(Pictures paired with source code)
------------------------------------------------

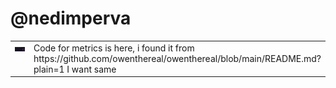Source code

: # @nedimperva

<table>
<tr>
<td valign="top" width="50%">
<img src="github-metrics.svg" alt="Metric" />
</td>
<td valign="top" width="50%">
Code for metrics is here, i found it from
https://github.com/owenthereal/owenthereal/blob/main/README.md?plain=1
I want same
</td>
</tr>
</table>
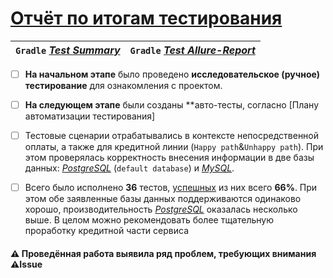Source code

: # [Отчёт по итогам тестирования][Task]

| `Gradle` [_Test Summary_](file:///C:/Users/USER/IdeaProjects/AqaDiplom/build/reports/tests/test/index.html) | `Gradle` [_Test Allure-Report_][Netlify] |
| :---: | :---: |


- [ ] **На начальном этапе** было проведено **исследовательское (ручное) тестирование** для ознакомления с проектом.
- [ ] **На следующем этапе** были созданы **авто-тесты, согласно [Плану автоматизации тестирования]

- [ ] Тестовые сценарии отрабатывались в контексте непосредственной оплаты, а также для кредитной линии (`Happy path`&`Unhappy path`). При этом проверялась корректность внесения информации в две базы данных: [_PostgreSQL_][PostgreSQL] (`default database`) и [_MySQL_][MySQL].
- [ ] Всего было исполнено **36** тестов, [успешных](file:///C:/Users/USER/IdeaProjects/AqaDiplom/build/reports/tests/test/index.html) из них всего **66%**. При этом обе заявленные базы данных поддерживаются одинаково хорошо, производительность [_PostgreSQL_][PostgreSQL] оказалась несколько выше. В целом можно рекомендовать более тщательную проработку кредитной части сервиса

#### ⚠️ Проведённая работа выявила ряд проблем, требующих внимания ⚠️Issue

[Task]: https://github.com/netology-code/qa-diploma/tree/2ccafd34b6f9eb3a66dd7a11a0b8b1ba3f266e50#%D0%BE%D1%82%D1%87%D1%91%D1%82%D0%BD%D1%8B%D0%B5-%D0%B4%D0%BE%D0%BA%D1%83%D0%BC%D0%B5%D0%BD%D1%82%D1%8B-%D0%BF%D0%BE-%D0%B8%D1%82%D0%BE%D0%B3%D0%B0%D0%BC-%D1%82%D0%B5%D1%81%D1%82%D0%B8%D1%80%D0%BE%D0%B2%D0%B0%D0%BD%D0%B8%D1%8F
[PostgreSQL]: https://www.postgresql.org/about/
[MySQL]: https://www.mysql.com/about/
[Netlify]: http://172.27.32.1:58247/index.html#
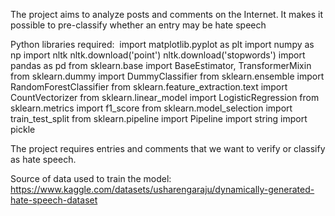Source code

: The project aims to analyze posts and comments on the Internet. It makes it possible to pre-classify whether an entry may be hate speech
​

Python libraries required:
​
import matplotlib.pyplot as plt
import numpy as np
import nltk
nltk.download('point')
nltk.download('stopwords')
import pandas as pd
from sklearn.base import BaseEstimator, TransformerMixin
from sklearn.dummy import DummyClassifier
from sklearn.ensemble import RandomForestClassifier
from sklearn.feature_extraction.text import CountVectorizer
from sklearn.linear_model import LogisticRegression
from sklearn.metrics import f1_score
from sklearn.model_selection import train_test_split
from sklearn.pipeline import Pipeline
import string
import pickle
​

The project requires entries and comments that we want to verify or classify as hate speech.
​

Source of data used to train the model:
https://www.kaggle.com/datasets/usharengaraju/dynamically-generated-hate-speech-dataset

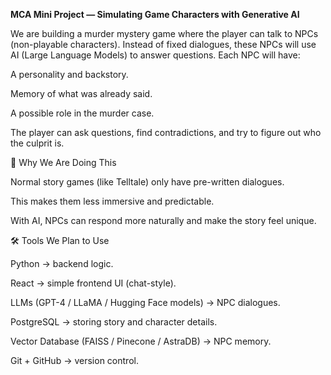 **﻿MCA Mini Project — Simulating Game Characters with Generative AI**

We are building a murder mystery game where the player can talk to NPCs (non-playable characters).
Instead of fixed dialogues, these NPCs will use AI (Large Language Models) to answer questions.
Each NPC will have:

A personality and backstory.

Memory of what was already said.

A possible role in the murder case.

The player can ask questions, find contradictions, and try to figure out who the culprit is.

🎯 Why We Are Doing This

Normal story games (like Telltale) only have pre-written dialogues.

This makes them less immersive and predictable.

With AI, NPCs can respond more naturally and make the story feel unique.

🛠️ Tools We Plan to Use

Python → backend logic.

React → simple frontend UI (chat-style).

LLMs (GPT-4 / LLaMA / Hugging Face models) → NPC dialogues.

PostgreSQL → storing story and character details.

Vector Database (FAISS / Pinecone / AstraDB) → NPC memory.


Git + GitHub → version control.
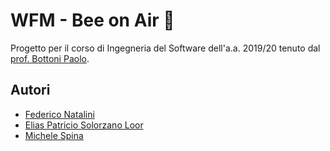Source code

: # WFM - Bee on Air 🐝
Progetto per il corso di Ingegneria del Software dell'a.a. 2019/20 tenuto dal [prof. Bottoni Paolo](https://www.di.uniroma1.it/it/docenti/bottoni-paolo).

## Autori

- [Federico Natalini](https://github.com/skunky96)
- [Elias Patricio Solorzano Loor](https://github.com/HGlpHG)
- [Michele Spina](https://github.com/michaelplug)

------------------------------------------------

**TASK DETAILS**
The records above need to be given again exactly. Omit the pictures.

**TASK RESULT**
Source code

: # @nedimperva

<table>
<tr>
<td valign="top" width="50%">
<img src="github-metrics.svg" alt="Metric" />
</td>
<td valign="top" width="50%">
Code for metrics is here, i found it from
https://github.com/owenthereal/owenthereal/blob/main/README.md?plain=1
I want same
</td>
</tr>
</table>
Source code

: # [Отчёт по итогам тестирования][Task]

| `Gradle` [_Test Summary_](file:///C:/Users/USER/IdeaProjects/AqaDiplom/build/reports/tests/test/index.html) | `Gradle` [_Test Allure-Report_][Netlify] |
| :---: | :---: |


- [ ] **На начальном этапе** было проведено **исследовательское (ручное) тестирование** для ознакомления с проектом.
- [ ] **На следующем этапе** были созданы **авто-тесты, согласно [Плану автоматизации тестирования]

- [ ] Тестовые сценарии отрабатывались в контексте непосредственной оплаты, а также для кредитной линии (`Happy path`&`Unhappy path`). При этом проверялась корректность внесения информации в две базы данных: [_PostgreSQL_][PostgreSQL] (`default database`) и [_MySQL_][MySQL].
- [ ] Всего было исполнено **36** тестов, [успешных](file:///C:/Users/USER/IdeaProjects/AqaDiplom/build/reports/tests/test/index.html) из них всего **66%**. При этом обе заявленные базы данных поддерживаются одинаково хорошо, производительность [_PostgreSQL_][PostgreSQL] оказалась несколько выше. В целом можно рекомендовать более тщательную проработку кредитной части сервиса

#### ⚠️ Проведённая работа выявила ряд проблем, требующих внимания ⚠️Issue

[Task]: https://github.com/netology-code/qa-diploma/tree/2ccafd34b6f9eb3a66dd7a11a0b8b1ba3f266e50#%D0%BE%D1%82%D1%87%D1%91%D1%82%D0%BD%D1%8B%D0%B5-%D0%B4%D0%BE%D0%BA%D1%83%D0%BC%D0%B5%D0%BD%D1%82%D1%8B-%D0%BF%D0%BE-%D0%B8%D1%82%D0%BE%D0%B3%D0%B0%D0%BC-%D1%82%D0%B5%D1%81%D1%82%D0%B8%D1%80%D0%BE%D0%B2%D0%B0%D0%BD%D0%B8%D1%8F
[PostgreSQL]: https://www.postgresql.org/about/
[MySQL]: https://www.mysql.com/about/
[Netlify]: http://172.27.32.1:58247/index.html#
Source code

: The project aims to analyze posts and comments on the Internet. It makes it possible to pre-classify whether an entry may be hate speech
​

Python libraries required:
​
import matplotlib.pyplot as plt
import numpy as np
import nltk
nltk.download('point')
nltk.download('stopwords')
import pandas as pd
from sklearn.base import BaseEstimator, TransformerMixin
from sklearn.dummy import DummyClassifier
from sklearn.ensemble import RandomForestClassifier
from sklearn.feature_extraction.text import CountVectorizer
from sklearn.linear_model import LogisticRegression
from sklearn.metrics import f1_score
from sklearn.model_selection import train_test_split
from sklearn.pipeline import Pipeline
import string
import pickle
​

The project requires entries and comments that we want to verify or classify as hate speech.
​

Source of data used to train the model:
https://www.kaggle.com/datasets/usharengaraju/dynamically-generated-hate-speech-dataset

 **﻿MCA Mini Project — Simulating Game Characters with Generative AI**

We are building a murder mystery game where the player can talk to NPCs (non-playable characters).
Instead of fixed dialogues, these NPCs will use AI (Large Language Models) to answer questions.
Each NPC will have:

A personality and backstory.

Memory of what was already said.

A possible role in the murder case.

The player can ask questions, find contradictions, and try to figure out who the culprit is.

🎯 Why We Are Doing This

Normal story games (like Telltale) only have pre-written dialogues.

This makes them less immersive and predictable.

With AI, NPCs can respond more naturally and make the story feel unique.

🛠️ Tools We Plan to Use

Python → backend logic.

React → simple frontend UI (chat-style).

LLMs (GPT-4 / LLaMA / Hugging Face models) → NPC dialogues.

PostgreSQL → storing story and character details.

Vector Database (FAISS / Pinecone / AstraDB) → NPC memory.


Git + GitHub → version control.
Source code

: # WFM - Bee on Air 🐝
Progetto per il corso di Ingegneria del Software dell'a.a. 2019/20 tenuto dal [prof. Bottoni Paolo](https://www.di.uniroma1.it/it/docenti/bottoni-paolo).

## Autori

- [Federico Natalini](https://github.com/skunky96)
- [Elias Patricio Solorzano Loor](https://github.com/HGlpHG)
- [Michele Spina](https://github.com/michaelplug)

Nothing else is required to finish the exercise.